As my heart aches so do my shoulders from my unaccustomed exercise on the dumb bell. I have asked Cooke to rub my flesh to ease the discomfort. He has most gentle hands, almost like a woman’s.
I cannot rest. I have to know if Annabella is unfaithful. The thought eats away
at my heart like a worm eats the flesh of the dead. It is common knowledge that Vilton frequents the alehouse in the village and I plan to go there and speak with him. I must know the truth of the matter. And it is certain that Annabella will confess nothing.
I went last night to the Blue Boar but I did not venture inside.
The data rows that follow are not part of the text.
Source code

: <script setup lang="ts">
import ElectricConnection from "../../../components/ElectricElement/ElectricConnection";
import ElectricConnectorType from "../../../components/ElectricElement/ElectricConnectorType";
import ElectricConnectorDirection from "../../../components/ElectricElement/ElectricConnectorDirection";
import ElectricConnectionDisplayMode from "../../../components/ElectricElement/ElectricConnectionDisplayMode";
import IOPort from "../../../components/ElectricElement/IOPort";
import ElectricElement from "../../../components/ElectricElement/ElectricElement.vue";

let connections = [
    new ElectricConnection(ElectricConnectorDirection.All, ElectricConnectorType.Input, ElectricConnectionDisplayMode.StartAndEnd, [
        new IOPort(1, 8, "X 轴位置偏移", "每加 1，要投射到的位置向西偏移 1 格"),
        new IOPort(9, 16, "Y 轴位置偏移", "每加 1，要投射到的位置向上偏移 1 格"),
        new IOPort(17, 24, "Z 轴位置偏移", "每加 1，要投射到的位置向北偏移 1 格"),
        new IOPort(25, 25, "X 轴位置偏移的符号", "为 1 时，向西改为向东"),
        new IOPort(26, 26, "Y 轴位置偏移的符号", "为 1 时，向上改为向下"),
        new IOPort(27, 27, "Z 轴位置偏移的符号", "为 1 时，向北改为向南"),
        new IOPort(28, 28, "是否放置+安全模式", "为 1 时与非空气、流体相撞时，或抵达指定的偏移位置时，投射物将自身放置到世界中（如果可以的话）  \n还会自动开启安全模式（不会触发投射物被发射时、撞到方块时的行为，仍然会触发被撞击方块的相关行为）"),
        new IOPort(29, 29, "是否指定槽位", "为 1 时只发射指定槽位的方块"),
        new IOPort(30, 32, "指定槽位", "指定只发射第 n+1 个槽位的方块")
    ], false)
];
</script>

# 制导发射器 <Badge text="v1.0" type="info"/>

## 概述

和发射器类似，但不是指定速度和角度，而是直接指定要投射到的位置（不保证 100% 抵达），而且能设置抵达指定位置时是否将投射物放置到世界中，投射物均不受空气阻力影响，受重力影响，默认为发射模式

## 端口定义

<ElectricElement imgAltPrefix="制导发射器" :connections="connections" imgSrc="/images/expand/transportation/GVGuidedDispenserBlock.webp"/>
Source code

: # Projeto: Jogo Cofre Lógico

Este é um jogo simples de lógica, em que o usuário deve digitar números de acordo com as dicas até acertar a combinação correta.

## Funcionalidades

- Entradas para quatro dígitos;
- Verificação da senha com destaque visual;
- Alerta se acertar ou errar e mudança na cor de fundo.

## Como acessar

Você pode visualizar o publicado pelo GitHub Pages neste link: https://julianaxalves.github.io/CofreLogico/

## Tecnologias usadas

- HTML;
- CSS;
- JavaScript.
Instead I looked into the window, pressing my nose against the windows like some outcast or vagrant to look with longing at the fire lit scene within.
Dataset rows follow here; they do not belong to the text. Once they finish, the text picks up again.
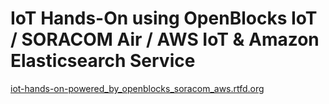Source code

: IoT Hands-On using OpenBlocks IoT / SORACOM Air / AWS IoT & Amazon Elasticsearch Service
========================================================================================

[iot-hands-on-powered_by_openblocks_soracom_aws.rtfd.org](iot-hands-on-powered_by_openblocks_soracom_aws.rtfd.org)

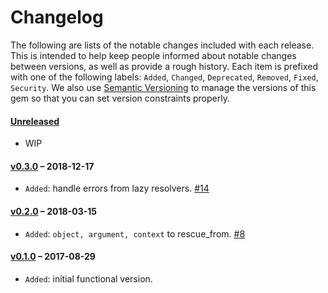 # Changelog

The following are lists of the notable changes included with each release.
This is intended to help keep people informed about notable changes between
versions, as well as provide a rough history. Each item is prefixed with
one of the following labels: `Added`, `Changed`, `Deprecated`,
`Removed`, `Fixed`, `Security`. We also use [Semantic Versioning](http://semver.org)
to manage the versions of this gem so
that you can set version constraints properly.

#### [Unreleased](https://github.com/exAspArk/graphql-errors/compare/v0.3.0...HEAD)

* WIP

#### [v0.3.0](https://github.com/exAspArk/graphql-errors/compare/v0.2.0...v0.3.0) – 2018-12-17

* `Added`: handle errors from lazy resolvers. [#14](https://github.com/exAspArk/graphql-errors/pull/14)

#### [v0.2.0](https://github.com/exAspArk/graphql-errors/compare/v0.1.0...v0.2.0) – 2018-03-15

* `Added`: `object, argument, context` to rescue_from. [#8](https://github.com/exAspArk/graphql-errors/pull/8)

#### [v0.1.0](https://github.com/exAspArk/graphql-errors/compare/b24b18c...v0.1.0) – 2017-08-29

* `Added`: initial functional version.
I saw Vilton in the midst of a group of men, some of them his fellow bell ringers – and they seemed to hang on his every word as he regaled them with stories, no doubt of his exploits at King Charles’s debauched court. There were occasions when I was a young man when I would enjoy the bodies of girls, whores and virgins alike, with the desperate lust of any man who might die the next day in bloody battle. I used the services of the harlots who followed the King’s army around the countryside and I did foolish things which I think of now with regret. And yet I never seduced another man’s wife. I was never as sinful as this vile Vilton. Does not the sixth commandment forbid adultery?
I watched him there, laughing with his fellows, a cockerel amongst the dull village birds, without a care for the husband he makes a cuckold, and anger and bitter envy rose within me like an overwhelming flood. When he departed, I followed him a little way behind, like a robber with a pair of pistols primed ready, and I was sorely tempted to strike him there and then in the dark of the lane leading to the Manor.
Yet some nagging voice within me urged caution. I told myself that the man might be innocent of any wrongdoing. Perhaps my first wife Mary’s infidelities with my son’s tutor have unhinged my judgement. Perhaps I am seeing sin where none exists. I have to be sure.
I have resolved to set Cooke to spy upon my wife. It is the only way I will obtain my proof. Then I shall strike.
Cooke assured me that he has seen nothing untoward between Vilton and my wife. But by his manner, I am certain that he lied. Perhaps he fears that I would be unable to control my fury if what I suspect is true.